Gupta said there was a need to "accept that facts are after all defined in an institutional and cultural context". With a change in context, a different set of facts might appear "reasonable".

"Women can perhaps handle this complexity better," he noted.
"Further, the insights of frugality and more responsible science might also be a consequence. But we do not imply that merely being women will lead to several of these advantages.

"Male scientists with these attributes might as well achieve similar results.
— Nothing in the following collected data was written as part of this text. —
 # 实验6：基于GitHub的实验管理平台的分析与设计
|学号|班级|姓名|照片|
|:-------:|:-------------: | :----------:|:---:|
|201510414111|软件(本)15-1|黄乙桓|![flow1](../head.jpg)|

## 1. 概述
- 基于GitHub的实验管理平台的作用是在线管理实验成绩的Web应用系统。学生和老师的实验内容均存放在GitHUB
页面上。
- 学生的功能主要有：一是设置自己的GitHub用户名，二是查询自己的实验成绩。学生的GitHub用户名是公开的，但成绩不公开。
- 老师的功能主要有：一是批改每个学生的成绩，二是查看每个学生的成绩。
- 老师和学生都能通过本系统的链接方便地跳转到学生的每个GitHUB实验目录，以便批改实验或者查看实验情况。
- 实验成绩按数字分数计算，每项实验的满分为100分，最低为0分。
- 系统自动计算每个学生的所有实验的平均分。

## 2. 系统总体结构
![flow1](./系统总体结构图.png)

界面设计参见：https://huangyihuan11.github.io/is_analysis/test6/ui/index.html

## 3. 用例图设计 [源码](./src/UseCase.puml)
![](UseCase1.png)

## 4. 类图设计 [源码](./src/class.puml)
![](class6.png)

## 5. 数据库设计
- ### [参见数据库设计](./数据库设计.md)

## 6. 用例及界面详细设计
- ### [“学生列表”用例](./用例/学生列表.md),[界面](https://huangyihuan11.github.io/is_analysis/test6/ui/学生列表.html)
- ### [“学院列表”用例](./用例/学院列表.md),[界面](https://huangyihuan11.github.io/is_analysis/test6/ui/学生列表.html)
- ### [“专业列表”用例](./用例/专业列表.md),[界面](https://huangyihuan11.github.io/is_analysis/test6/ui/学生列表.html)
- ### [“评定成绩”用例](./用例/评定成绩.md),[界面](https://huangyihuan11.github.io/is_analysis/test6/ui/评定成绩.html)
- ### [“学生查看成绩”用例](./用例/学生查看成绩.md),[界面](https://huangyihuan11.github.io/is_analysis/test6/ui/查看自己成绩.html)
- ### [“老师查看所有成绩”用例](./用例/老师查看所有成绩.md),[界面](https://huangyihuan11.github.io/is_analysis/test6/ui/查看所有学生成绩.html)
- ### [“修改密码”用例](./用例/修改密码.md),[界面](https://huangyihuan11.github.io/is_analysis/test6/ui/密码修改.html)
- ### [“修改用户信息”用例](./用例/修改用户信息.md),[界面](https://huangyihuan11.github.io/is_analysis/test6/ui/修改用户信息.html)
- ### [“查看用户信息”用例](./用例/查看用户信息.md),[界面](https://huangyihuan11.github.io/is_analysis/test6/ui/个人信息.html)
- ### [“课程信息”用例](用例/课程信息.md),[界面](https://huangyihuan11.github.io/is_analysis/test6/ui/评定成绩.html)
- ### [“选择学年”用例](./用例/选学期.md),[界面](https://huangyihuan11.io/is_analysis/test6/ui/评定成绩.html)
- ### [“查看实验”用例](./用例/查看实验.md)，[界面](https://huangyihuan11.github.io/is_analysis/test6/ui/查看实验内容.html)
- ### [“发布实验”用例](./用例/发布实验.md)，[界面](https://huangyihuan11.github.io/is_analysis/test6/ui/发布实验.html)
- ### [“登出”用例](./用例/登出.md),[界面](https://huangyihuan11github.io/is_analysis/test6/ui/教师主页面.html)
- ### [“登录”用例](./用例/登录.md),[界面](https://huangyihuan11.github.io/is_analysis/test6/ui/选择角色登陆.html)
But female scientists may have an advantage."

The duo based their arguments, among other things, on a study of women above 100 years of age conducted by the Society for Research and Initiatives for Sustainable Technologies and Institutions, an agency run by Gupta.

"Perhaps, the informal sector carved out for women was the most challenging one and also most deprived in terms of resources. Yet, women had to deliver health, food and nutrition. At least informal woman-scientists seem to evolve more caring recipes for health, food and nutrition, for example," Gupta said.

"If scientists in the formal sector are allowed to balance their family and occupational role with a greater sense of flexibility, then I think they could be as creative as women in the informal sector.

"There is also a need to change the context of socialisation so that women scientists get as many opportunities of travel, serving on committees and taking major policy decisions."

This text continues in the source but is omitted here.